# About this exercise
Where the string "RTFReader" shows up in a line of the records, copy that line.

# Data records
※
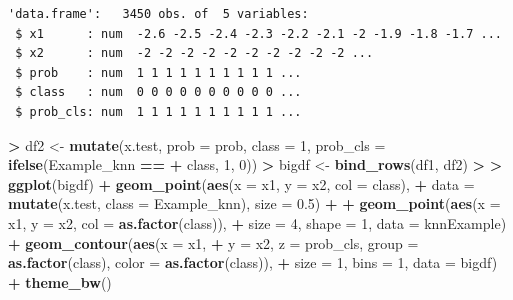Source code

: \documentclass[]{krantz}
\makeatletter
\newenvironment{Shaded}{\begin{snugshade}}{\end{snugshade}}
\newcommand{\DataTypeTok}[1]{\textcolor[rgb]{0.27,0.27,0.27}{#1}}
\newcommand{\DecValTok}[1]{\textcolor[rgb]{0.06,0.06,0.06}{#1}}
\newcommand{\ErrorTok}[1]{\textcolor[rgb]{0.14,0.14,0.14}{\textbf{#1}}}
\newcommand{\FloatTok}[1]{\textcolor[rgb]{0.06,0.06,0.06}{#1}}
\newcommand{\KeywordTok}[1]{\textcolor[rgb]{0.27,0.27,0.27}{\textbf{#1}}}
\newcommand{\NormalTok}[1]{#1}
\newcommand{\OperatorTok}[1]{\textcolor[rgb]{0.43,0.43,0.43}{\textbf{#1}}}
\newcommand{\StringTok}[1]{\textcolor[rgb]{0.5,0.5,0.5}{#1}}
\newenvironment{kframe}{%
\medskip{}
\setlength{\fboxsep}{.8em}
 \def\at@end@of@kframe{}%
 \ifinner\ifhmode%
  \def\at@end@of@kframe{\end{minipage}}%
  \begin{minipage}{\columnwidth}%
 \fi\fi%
 \def\FrameCommand##1{\hskip\@totalleftmargin \hskip-\fboxsep
 \colorbox{shadecolor}{##1}\hskip-\fboxsep
     \hskip-\linewidth \hskip-\@totalleftmargin \hskip\columnwidth}%
 \MakeFramed {\advance\hsize-\width
   \@totalleftmargin\z@ \linewidth\hsize
   \@setminipage}}%
 {\par\unskip\endMakeFramed%
 \at@end@of@kframe}
\renewenvironment{Shaded}{\begin{kframe}}{\end{kframe}}
\makeatother
\begin{document}
\begin{verbatim}
'data.frame':   3450 obs. of  5 variables:
 $ x1      : num  -2.6 -2.5 -2.4 -2.3 -2.2 -2.1 -2 -1.9 -1.8 -1.7 ...
 $ x2      : num  -2 -2 -2 -2 -2 -2 -2 -2 -2 -2 ...
 $ prob    : num  1 1 1 1 1 1 1 1 1 1 ...
 $ class   : num  0 0 0 0 0 0 0 0 0 0 ...
 $ prob_cls: num  1 1 1 1 1 1 1 1 1 1 ...
\end{verbatim}

\begin{Shaded}
\begin{Highlighting}[]
\OperatorTok{>}\StringTok{ }\NormalTok{df2 <-}\StringTok{ }\KeywordTok{mutate}\NormalTok{(x.test, }\DataTypeTok{prob =}\NormalTok{ prob, }\DataTypeTok{class =} \DecValTok{1}\NormalTok{, }\DataTypeTok{prob_cls =} \KeywordTok{ifelse}\NormalTok{(Example_knn }\OperatorTok{==}\StringTok{ }
\OperatorTok{+}\StringTok{   }\NormalTok{class, }\DecValTok{1}\NormalTok{, }\DecValTok{0}\NormalTok{))}
\OperatorTok{>}\StringTok{ }\NormalTok{bigdf <-}\StringTok{ }\KeywordTok{bind_rows}\NormalTok{(df1, df2)}
\OperatorTok{>}\StringTok{ }
\ErrorTok{>}\StringTok{ }\KeywordTok{ggplot}\NormalTok{(bigdf) }\OperatorTok{+}\StringTok{ }\KeywordTok{geom_point}\NormalTok{(}\KeywordTok{aes}\NormalTok{(}\DataTypeTok{x =}\NormalTok{ x1, }\DataTypeTok{y =}\NormalTok{ x2, }\DataTypeTok{col =}\NormalTok{ class), }
\OperatorTok{+}\StringTok{   }\DataTypeTok{data =} \KeywordTok{mutate}\NormalTok{(x.test, }\DataTypeTok{class =}\NormalTok{ Example_knn), }\DataTypeTok{size =} \FloatTok{0.5}\NormalTok{) }\OperatorTok{+}\StringTok{ }
\OperatorTok{+}\StringTok{   }\KeywordTok{geom_point}\NormalTok{(}\KeywordTok{aes}\NormalTok{(}\DataTypeTok{x =}\NormalTok{ x1, }\DataTypeTok{y =}\NormalTok{ x2, }\DataTypeTok{col =} \KeywordTok{as.factor}\NormalTok{(class)), }
\OperatorTok{+}\StringTok{     }\DataTypeTok{size =} \DecValTok{4}\NormalTok{, }\DataTypeTok{shape =} \DecValTok{1}\NormalTok{, }\DataTypeTok{data =}\NormalTok{ knnExample) }\OperatorTok{+}\StringTok{ }\KeywordTok{geom_contour}\NormalTok{(}\KeywordTok{aes}\NormalTok{(}\DataTypeTok{x =}\NormalTok{ x1, }
\OperatorTok{+}\StringTok{   }\DataTypeTok{y =}\NormalTok{ x2, }\DataTypeTok{z =}\NormalTok{ prob_cls, }\DataTypeTok{group =} \KeywordTok{as.factor}\NormalTok{(class), }\DataTypeTok{color =} \KeywordTok{as.factor}\NormalTok{(class)), }
\OperatorTok{+}\StringTok{   }\DataTypeTok{size =} \DecValTok{1}\NormalTok{, }\DataTypeTok{bins =} \DecValTok{1}\NormalTok{, }\DataTypeTok{data =}\NormalTok{ bigdf) }\OperatorTok{+}\StringTok{ }\KeywordTok{theme_bw}\NormalTok{()}
\end{Highlighting}
\end{Shaded}
\end{document}
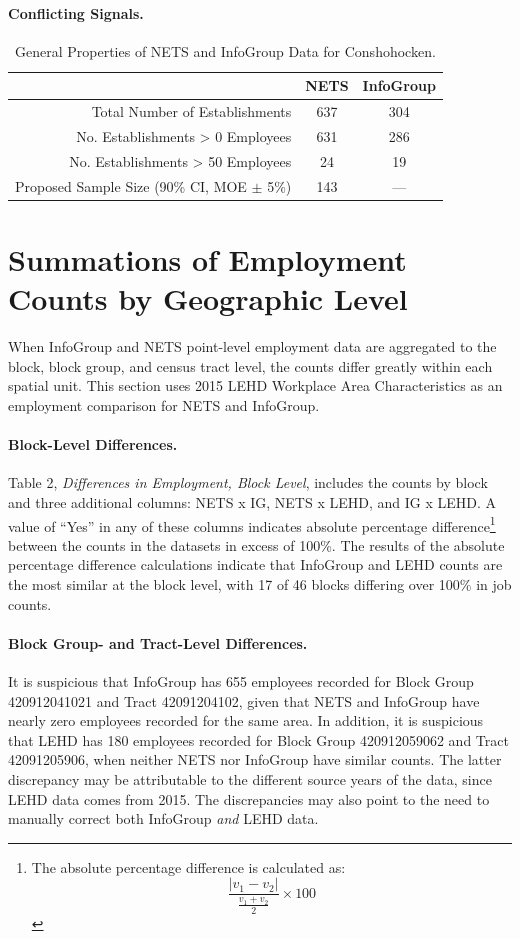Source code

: \documentclass[paper = letter, fontsize = 11pt]{scrartcl}
\begin{document}
\paragraph{Conflicting Signals.}
\begin{table}[h]
	\begin{center}
		\begin{tabular}{ r | c c }
			 & NETS & InfoGroup  \\
			\hline
			\hline
			Total Number of Establishments & 637 & 304 \\
			\hline 
			No. Establishments > 0 Employees & 631 & 286 \\
			\hline 
			No. Establishments > 50 Employees & 24 & 19 \\
			\hline
			Proposed Sample Size (90\% CI, MOE $\pm$ 5\%) & 143 & --- \\
			\hline  
		\end{tabular}
	\end{center}
	\caption{General Properties of NETS and InfoGroup Data for Conshohocken.}
\end{table}
\clearpage
\section{Summations of Employment Counts by Geographic Level}
When InfoGroup and NETS point-level employment data are aggregated to the block, block group, and census tract level, the counts differ greatly within each spatial unit. This section uses 2015 LEHD Workplace Area Characteristics as an employment comparison for NETS and InfoGroup.
\paragraph{Block-Level Differences.} Table 2, \textit{Differences in Employment, Block Level}, includes the counts by block and three additional columns: NETS x IG, NETS x LEHD, and IG x LEHD. A value of ``Yes'' in any of these columns indicates absolute percentage difference\footnote{The absolute percentage difference is calculated as: \[ \frac{\lvert v_{1} - v_{2} \rvert}{\frac{v_{1} + v_{2}}{2}} \times 100 \]} between the counts in the datasets in excess of 100\%. The results of the absolute percentage difference calculations indicate that InfoGroup and LEHD counts are the most similar at the block level, with 17 of 46 blocks differing over 100\% in job counts.
\paragraph{Block Group- and Tract-Level Differences.} It is suspicious that InfoGroup has 655 employees recorded for Block Group 420912041021 and Tract 42091204102, given that NETS and InfoGroup have nearly zero employees recorded for the same area. In addition, it is suspicious that LEHD has 180 employees recorded for Block Group 420912059062 and Tract 42091205906, when neither NETS nor InfoGroup have similar counts. The latter discrepancy may be attributable to the different source years of the data, since LEHD data comes from 2015. The discrepancies may also point to the need to manually correct both InfoGroup \textit{and} LEHD data.
\end{document}
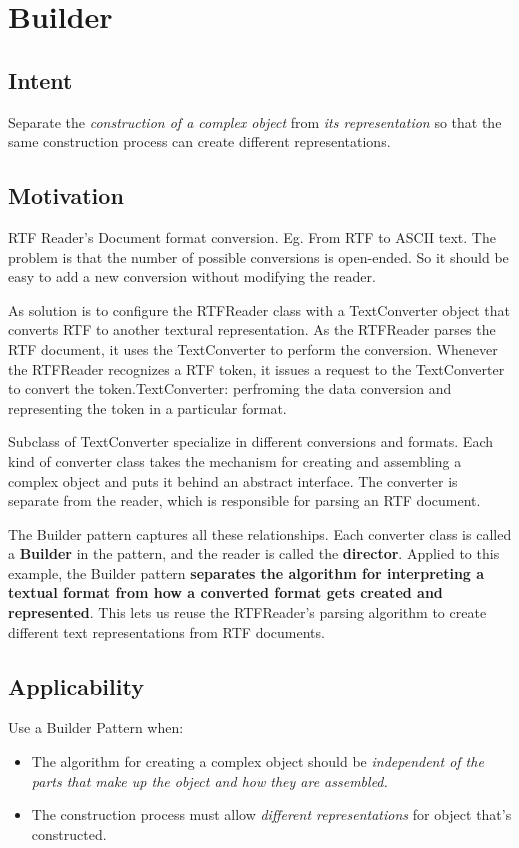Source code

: \documentclass[11pt, a4paper]{book}
\begin{document}
\section{Builder}
\subsection{Intent}
Separate the \emph{construction of a complex object} from \emph{its
representation} so that the same construction process can create 
different representations.
\subsection{Motivation}
RTF Reader's Document format conversion. Eg. From RTF to ASCII text. The problem is that the
number of possible conversions is open-ended. So it should be easy to add a new
conversion without modifying the reader.

As solution is to configure the RTFReader class with a TextConverter object that
converts RTF to another textural representation. As the RTFReader parses the RTF
document, it uses the TextConverter to perform the conversion. Whenever the
RTFReader recognizes a RTF token, it issues a request to the TextConverter to
convert the token.TextConverter: perfroming the data conversion and representing
the token in a particular format.

Subclass of TextConverter specialize in different conversions and formats. Each
kind of converter class takes the mechanism for creating and assembling a
complex object and puts it behind an abstract interface. The converter is
separate from the reader, which is responsible for parsing an RTF document.

The Builder pattern captures all these relationships. Each converter class is
called a \textbf{Builder} in the pattern, and the reader is called the
\textbf{director}. Applied to this example, the Builder pattern \textbf{separates
the algorithm for interpreting a textual format from how a converted format gets
created and represented}. This lets us reuse the RTFReader's parsing algorithm to
create different text representations from RTF documents.

\subsection{Applicability}
Use a Builder Pattern when:
\begin{itemize}
\item The algorithm for creating a complex object should be \emph{independent of
the parts that make up the object and how they are assembled.}
\item The construction process must allow \emph{different representations} for object
that's constructed.
\end{itemize}
\end{document}
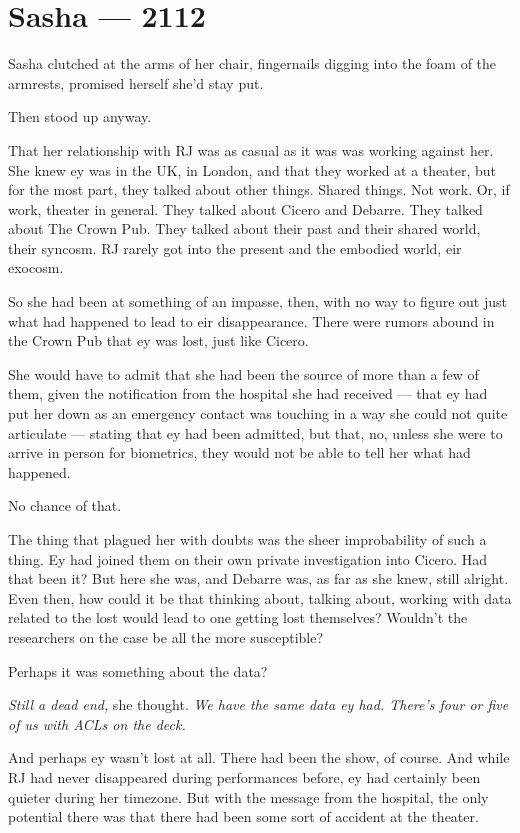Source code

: \hypertarget{sasha-2112}{%
\chapter*{Sasha — 2112}\label{sasha-2112}}

Sasha clutched at the arms of her chair, fingernails digging into the foam of the armrests, promised herself she'd stay put.

Then stood up anyway.

That her relationship with RJ was as casual as it was was working against her. She knew ey was in the UK, in London, and that they worked at a theater, but for the most part, they talked about other things. Shared things. Not work. Or, if work, theater in general. They talked about Cicero and Debarre. They talked about The Crown Pub. They talked about their past and their shared world, their syncosm. RJ rarely got into the present and the embodied world, eir exocosm.

So she had been at something of an impasse, then, with no way to figure out just what had happened to lead to eir disappearance. There were rumors abound in the Crown Pub that ey was lost, just like Cicero.

She would have to admit that she had been the source of more than a few of them, given the notification from the hospital she had received — that ey had put her down as an emergency contact was touching in a way she could not quite articulate — stating that ey had been admitted, but that, no, unless she were to arrive in person for biometrics, they would not be able to tell her what had happened.

No chance of that.

The thing that plagued her with doubts was the sheer improbability of such a thing. Ey had joined them on their own private investigation into Cicero. Had that been it? But here she was, and Debarre was, as far as she knew, still alright. Even then, how could it be that thinking about, talking about, working with data related to the lost would lead to one getting lost themselves? Wouldn't the researchers on the case be all the more susceptible?

Perhaps it was something about the data?

\emph{Still a dead end,} she thought. \emph{We have the same data ey had. There's four or five of us with ACLs on the deck.}

And perhaps ey wasn't lost at all. There had been the show, of course. And while RJ had never disappeared during performances before, ey had certainly been quieter during her timezone. But with the message from the hospital, the only potential there was that there had been some sort of accident at the theater.

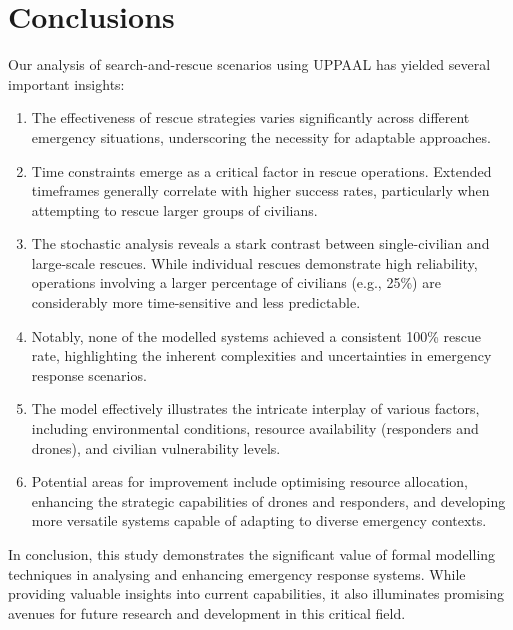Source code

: 
\section{Conclusions}
Our analysis of search-and-rescue scenarios using UPPAAL has yielded several important insights:

\begin{enumerate}
	\item The effectiveness of rescue strategies varies significantly across different emergency situations, underscoring the necessity for adaptable approaches.
	
	\item Time constraints emerge as a critical factor in rescue operations. Extended timeframes generally correlate with higher success rates, particularly when attempting to rescue larger groups of civilians.
	
	\item The stochastic analysis reveals a stark contrast between single-civilian and large-scale rescues. While individual rescues demonstrate high reliability, operations involving a larger percentage of civilians (e.g., 25\%) are considerably more time-sensitive and less predictable.
	
	\item Notably, none of the modelled systems achieved a consistent 100\% rescue rate, highlighting the inherent complexities and uncertainties in emergency response scenarios.
	
	\item The model effectively illustrates the intricate interplay of various factors, including environmental conditions, resource availability (responders and drones), and civilian vulnerability levels.
	
	\item Potential areas for improvement include optimising resource allocation, enhancing the strategic capabilities of drones and responders, and developing more versatile systems capable of adapting to diverse emergency contexts.
\end{enumerate}

In conclusion, this study demonstrates the significant value of formal modelling techniques in analysing and enhancing emergency response systems. While providing valuable insights into current capabilities, it also illuminates promising avenues for future research and development in this critical field.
※
# Solution to this exercise
As solution is to configure the RTFReader class with a TextConverter object that
converts RTF to another textural representation. As the RTFReader parses the RTF
RTFReader recognizes a RTF token, it issues a request to the TextConverter to
created and represented}. This lets us reuse the RTFReader's parsing algorithm to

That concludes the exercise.